With the FCC's long-awaited approval of AT&T's merger with BellSouth finally in place, the companies face the formidable task of converging their customers, products, and services -- including storage ones. (See FCC Welcomes 'Ma Bell' Back.)

But the largest telecom merger in U.S. history, a deal valued at about $85 billion, may not produce much change in storage services -- at least not for awhile. "We're in the process of integrating our product portfolios now that the merger has closed. But it's too soon to talk about specific products or services in detail," states AT&T spokesman Brad Mays.

The integration may be the easy part. A tougher task will be to identify the market for managed storage services -- a problem the merger won't help to solve.

Managed storage services of various kinds just haven't done well for telecom service providers. In September 2006, consultancy Thinkstrategies and several CMP publications revealed that of 320 respondents polled, 58 percent are not considering using any managed storage services; 16 percent were considering them; 6 percent plan to use them; and 20 percent are actively using them.

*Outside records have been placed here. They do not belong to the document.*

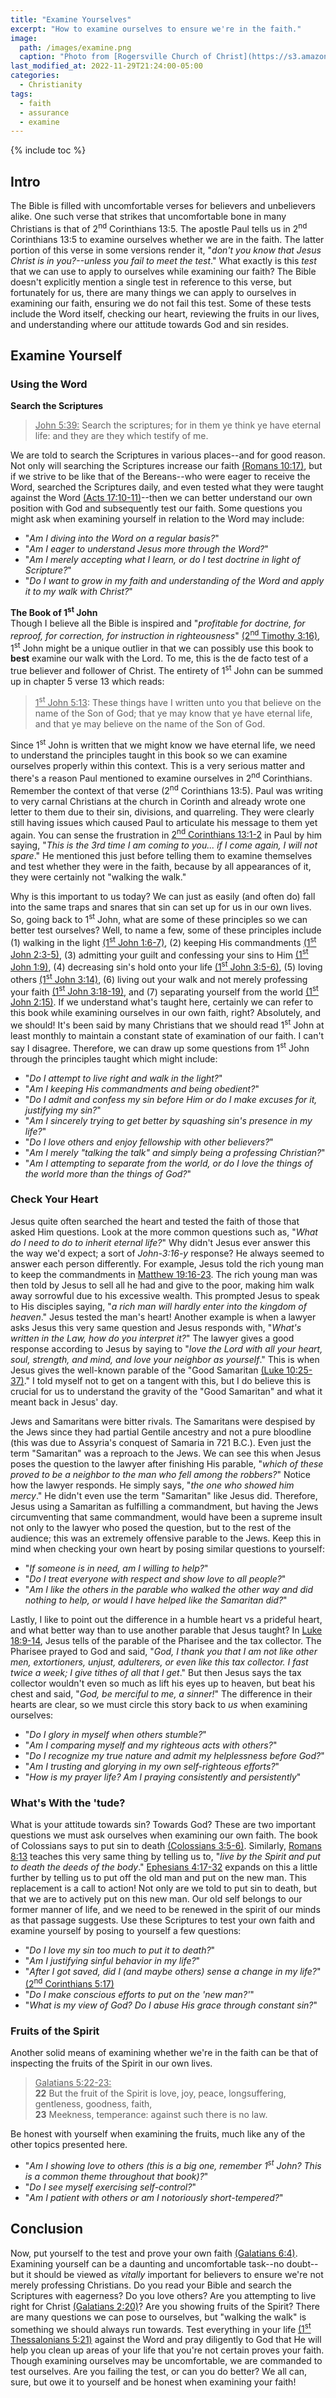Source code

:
 ```yaml
---
title: "Examine Yourselves"
excerpt: "How to examine ourselves to ensure we're in the faith."
image: 
  path: /images/examine.png
  caption: "Photo from [Rogersville Church of Christ](https://s3.amazonaws.com/rogersvilleal.church.of.christ/wp-content/uploads/2020/11/rogersville-am3.png)"
last_modified_at: 2022-11-29T21:24:00-05:00
categories:
  - Christianity
tags: 
  - faith
  - assurance
  - examine
---
```


{% include toc %}

## Intro
The Bible is filled with uncomfortable verses for believers and unbelievers alike. One such verse that strikes that uncomfortable bone in many Christians is that of 2<sup>nd</sup> Corinthians 13:5. The apostle Paul tells us in 2<sup>nd</sup> Corinthians 13:5 to examine ourselves whether we are in the faith. The latter portion of this verse in some versions render it, "*don't you know that Jesus Christ is in you?--unless you fail to meet the test*." What exactly is this *test* that we can use to apply to ourselves while examining our faith? The Bible doesn't explicitly mention a single test in reference to this verse, but fortunately for us, there are many things we can apply to ourselves in examining our faith, ensuring we do not fail this test. Some of these tests include the Word itself, checking our heart, reviewing the fruits in our lives, and understanding where our attitude towards God and sin resides. 

## Examine Yourself
### Using the Word
**Search the Scriptures**<br>
> <u>John 5:39:</u> Search the scriptures; for in them ye think ye have eternal life: and they are they which testify of me.

We are told to search the Scriptures in various places--and for good reason. Not only will searching the Scriptures increase our faith [(Romans 10:17)](https://www.biblegateway.com/passage/?search=Romans%2010%3A17&version=KJV), but if we strive to be like that of the Bereans--who were eager to receive the Word, searched the Scriptures daily, and even tested what they were taught against the Word [(Acts 17:10-11)](https://www.biblegateway.com/passage/?search=Acts+17%3A10-11&version=ESV)--then we can better understand our own position with God and subsequently test our faith. Some questions you might ask when examining yourself in relation to the Word may include: 

* "*Am I diving into the Word on a regular basis?*" 
* "*Am I eager to understand Jesus more through the Word?*"
* "*Am I merely accepting what I learn, or do I test doctrine in light of Scripture?*"
* "*Do I want to grow in my faith and understanding of the Word and apply it to my walk with Christ?*" 

**The Book of 1<sup>st</sup> John**<br>
Though I believe all the Bible is inspired and "*profitable for doctrine, for reproof, for correction, for instruction in righteousness*" [(2<sup>nd</sup> Timothy 3:16)](https://www.biblegateway.com/passage/?search=2%20Timothy%203%3A16&version=KJV), 1<sup>st</sup> John might be a unique outlier in that we can possibly use this book to **best** examine our walk with the Lord. To me, this is the de facto test of a true believer and follower of Christ. The entirety of 1<sup>st</sup> John can be summed up in chapter 5 verse 13 which reads:

> <u>1<sup>st</sup> John 5:13</u>: These things have I written unto you that believe on the name of the Son of God; that ye may know that ye have eternal life, and that ye may believe on the name of the Son of God.

Since 1<sup>st</sup> John is written that we might know we have eternal life, we need to understand the principles taught in this book so we can examine ourselves properly within this context. This is a very serious matter and there's a reason Paul mentioned to examine ourselves in 2<sup>nd</sup> Corinthians. Remember the context of that verse (2<sup>nd</sup> Corinthians 13:5). Paul was writing to very carnal Christians at the church in Corinth and already wrote one letter to them due to their sin, divisions, and quarreling. They were clearly still having issues which caused Paul to articulate his message to them yet again. You can sense the frustration in [2<sup>nd</sup> Corinthians 13:1-2](https://www.biblegateway.com/passage/?search=2+corinthians+13%3A1-2&version=KJV) in Paul by him saying, "*This is the 3rd time I am coming to you... if I come again, I will not spare*." He mentioned this just before telling them to examine themselves and test whether they were in the faith, because by all appearances of it, they were certainly not "walking the walk." 

Why is this important to us today? We can just as easily (and often do) fall into the same traps and snares that sin can set up for us in our own lives. So, going back to 1<sup>st</sup> John, what are some of these principles so we can better test ourselves? Well, to name a few, some of these principles include (1) walking in the light [(1<sup>st</sup> John 1:6-7)](https://www.biblegateway.com/passage/?search=1+john+1%3A6-7&version=KJV), (2) keeping His commandments [(1<sup>st</sup> John 2:3-5)](https://www.biblegateway.com/passage/?search=1+john+2%3A3-5&version=KJV), (3) admitting your guilt and confessing your sins to Him [(1<sup>st</sup> John 1:9)](https://www.biblegateway.com/passage/?search=1+john+1%3A9&version=KJV), (4) decreasing sin's hold onto your life [(1<sup>st</sup> John 3:5-6)](https://www.biblegateway.com/passage/?search=1+john+3%3A5-6&version=KJV), (5) loving others [(1<sup>st</sup> John 3:14)](https://www.biblegateway.com/passage/?search=1+john+3%3A14&version=KJV), (6) living out your walk and not merely professing your faith [(1<sup>st</sup> John 3:18-19)](https://www.biblegateway.com/passage/?search=1+john+3%3A18-19&version=KJV), and (7) separating yourself from the world [(1<sup>st</sup> John 2:15)](https://www.biblegateway.com/passage/?search=1+john+2%3A15&version=KJV). If we understand what's taught here, certainly we can refer to this book while examining ourselves in our own faith, right? Absolutely, and we should! It's been said by many Christians that we should read 1<sup>st</sup> John at least monthly to maintain a constant state of examination of our faith. I can't say I disagree. Therefore, we can draw up some questions from 1<sup>st</sup> John through the principles taught which might include:

* "*Do I attempt to live right and walk in the light?*"
* "*Am I keeping His commandments and being obedient?*"
* "*Do I admit and confess my sin before Him or do I make excuses for it, justifying my sin?*"
* "*Am I sincerely trying to get better by squashing sin's presence in my life?*"
* "*Do I love others and enjoy fellowship with other believers?*"
* "*Am I merely "talking the talk" and simply being a professing Christian?*"
* "*Am I attempting to separate from the world, or do I love the things of the world more than the things of God?*"

### Check Your Heart
Jesus quite often searched the heart and tested the faith of those that asked Him questions. Look at the more common questions such as, "*What do I need to do to inherit eternal life?*" Why didn't Jesus ever answer this the way we'd expect; a sort of *John-3:16-y* response? He always seemed to answer each person differently. For example, Jesus told the rich young man to keep the commandments in [Matthew 19:16-23](https://www.biblegateway.com/passage/?search=Matthew+19%3A16-23&version=ESV). The rich young man was then told by Jesus to sell all he had and give to the poor, making him walk away sorrowful due to his excessive wealth. This prompted Jesus to speak to His disciples saying, "*a rich man will hardly enter into the kingdom of heaven*." Jesus tested the man's heart! Another example is when a lawyer asks Jesus this very same question and Jesus responds with, "*What's written in the Law, how do you interpret it?*" The lawyer gives a good response according to Jesus by saying to "*love the Lord with all your heart, soul, strength, and mind, and love your neighbor as yourself*." This is when Jesus gives the well-known parable of the "Good Samaritan [(Luke 10:25-37)](https://www.biblegateway.com/passage/?search=Luke+10%3A25-37&version=ESV)." I told myself not to get on a tangent with this, but I do believe this is crucial for us to understand the gravity of the "Good Samaritan" and what it meant back in Jesus' day.

Jews and Samaritans were bitter rivals. The Samaritans were despised by the Jews since they had partial Gentile ancestry and not a pure bloodline (this was due to Assyria's conquest of Samaria in 721 B.C.). Even just the term "Samaritan" was a reproach to the Jews. We can see this when Jesus poses the question to the lawyer after finishing His parable, "*which of these proved to be a neighbor to the man who fell among the robbers?*" Notice how the lawyer responds. He simply says, "*the one who showed him mercy*." He didn't even use the term "Samaritan" like Jesus did. Therefore, Jesus using a Samaritan as fulfilling a commandment, but having the Jews circumventing that same commandment, would have been a supreme insult not only to the lawyer who posed the question, but to the rest of the audience; this was an extremely offensive parable to the Jews. Keep this in mind when checking your own heart by posing similar questions to yourself:

* "*If someone is in need, am I willing to help?*"
* "*Do I treat everyone with respect and show love to all people?*"
* "*Am I like the others in the parable who walked the other way and did nothing to help, or would I have helped like the Samaritan did?*"

Lastly, I like to point out the difference in a humble heart vs a prideful heart, and what better way than to use another parable that Jesus taught? In [Luke 18:9-14](https://www.biblegateway.com/passage/?search=Luke%2018%3A9-14&version=ESV), Jesus tells of the parable of the Pharisee and the tax collector. The Pharisee prayed to God and said, "*God, I thank you that I am not like other men, extortioners, unjust, adulterers, or even like this tax collector. I fast twice a week; I give tithes of all that I get*." But then Jesus says the tax collector wouldn't even so much as lift his eyes up to heaven, but beat his chest and said, "*God, be merciful to me, a sinner!*" The difference in their hearts are clear, so we must circle this story back to *us* when examining ourselves:

* "*Do I glory in myself when others stumble?*"
* "*Am I comparing myself and my righteous acts with others?*"
* "*Do I recognize my true nature and admit my helplessness before God?*"
* "*Am I trusting and glorying in my own self-righteous efforts?*"
* "*How is my prayer life? Am I praying consistently and persistently*"

### What's With the 'tude?
What is your attitude towards sin? Towards God? These are two important questions we must ask ourselves when examining our own faith. The book of Colossians says to put sin to death [(Colossians 3:5-6)](https://www.biblegateway.com/passage/?search=colossians+3%3A5-6&version=ESV). Similarly, [Romans 8:13](https://www.biblegateway.com/passage/?search=romans+8%3A13&version=ESV) teaches this very same thing by telling us to, "*live by the Spirit and put to death the deeds of the body*." [Ephesians 4:17-32](https://www.biblegateway.com/passage/?search=ephesians+4%3A17-32&version=ESV) expands on this a little further by telling us to put off the old man and put on the new man. This replacement is a call to action! Not only are we told to put sin to death, but that we are to actively put on this new man. Our old self belongs to our former manner of life, and we need to be renewed in the spirit of our minds as that passage suggests. Use these Scriptures to test your own faith and examine yourself by posing to yourself a few questions:

* "*Do I love my sin too much to put it to death?*"
* "*Am I justifying sinful behavior in my life?*"
* "*After I got saved, did I (and maybe others) sense a change in my life?*" [(2<sup>nd</sup> Corinthians 5:17)](https://www.biblegateway.com/passage/?search=2%20Corinthians%205%3A17&version=KJV)
* "*Do I make conscious efforts to put on the 'new man?'*"
* "*What is my view of God? Do I abuse His grace through constant sin?*"

### Fruits of the Spirit
Another solid means of examining whether we're in the faith can be that of inspecting the fruits of the Spirit in our own lives.

> <u>Galatians 5:22-23:</u><br>
> **22** But the fruit of the Spirit is love, joy, peace, longsuffering, gentleness, goodness, faith,<br>
> **23** Meekness, temperance: against such there is no law.

Be honest with yourself when examining the fruits, much like any of the other topics presented here.

* "*Am I showing love to others (this is a big one, remember 1<sup>st</sup> John? This is a common theme throughout that book)?*"
* "*Do I see myself exercising self-control?*"
* "*Am I patient with others or am I notoriously short-tempered?*"

## Conclusion
Now, put yourself to the test and prove your own faith [(Galatians 6:4)](https://www.biblegateway.com/passage/?search=galatians+6%3A4&version=KJV). Examining yourself can be a daunting and uncomfortable task--no doubt--but it should be viewed as *vitally* important for believers to ensure we're not merely professing Christians. Do you read your Bible and search the Scriptures with eagerness? Do you love others? Are you attempting to live right for Christ [(Galatians 2:20)](https://www.biblegateway.com/passage/?search=Galatians%202%3A20&version=ESV)? Are you showing fruits of the Spirit? There are many questions we can pose to ourselves, but "walking the walk" is something we should always run towards. Test everything in your life [(1<sup>st</sup> Thessalonians 5:21)](https://www.biblegateway.com/passage/?search=1%20Thessalonians%205%3A21&version=ESV) against the Word and pray diligently to God that He will help you clean up areas of your life that you're not certain proves your faith. Though examining ourselves may be uncomfortable, we are commanded to test ourselves. Are you failing the test, or can you do better? We all can, sure, but owe it to yourself and be honest when examining your faith!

These results are roughly equivalent to what Thinkstrategies found in a similar survey in 2003. "Although this may simply indicate that trade press coverage does not equate with market acceptance, it also shows that MSPs [managed service providers] in these segments still have work to do when it comes to educating customers about the value of their services," wrote Thinkstrategies managing director Jeff Kaplan in his summary.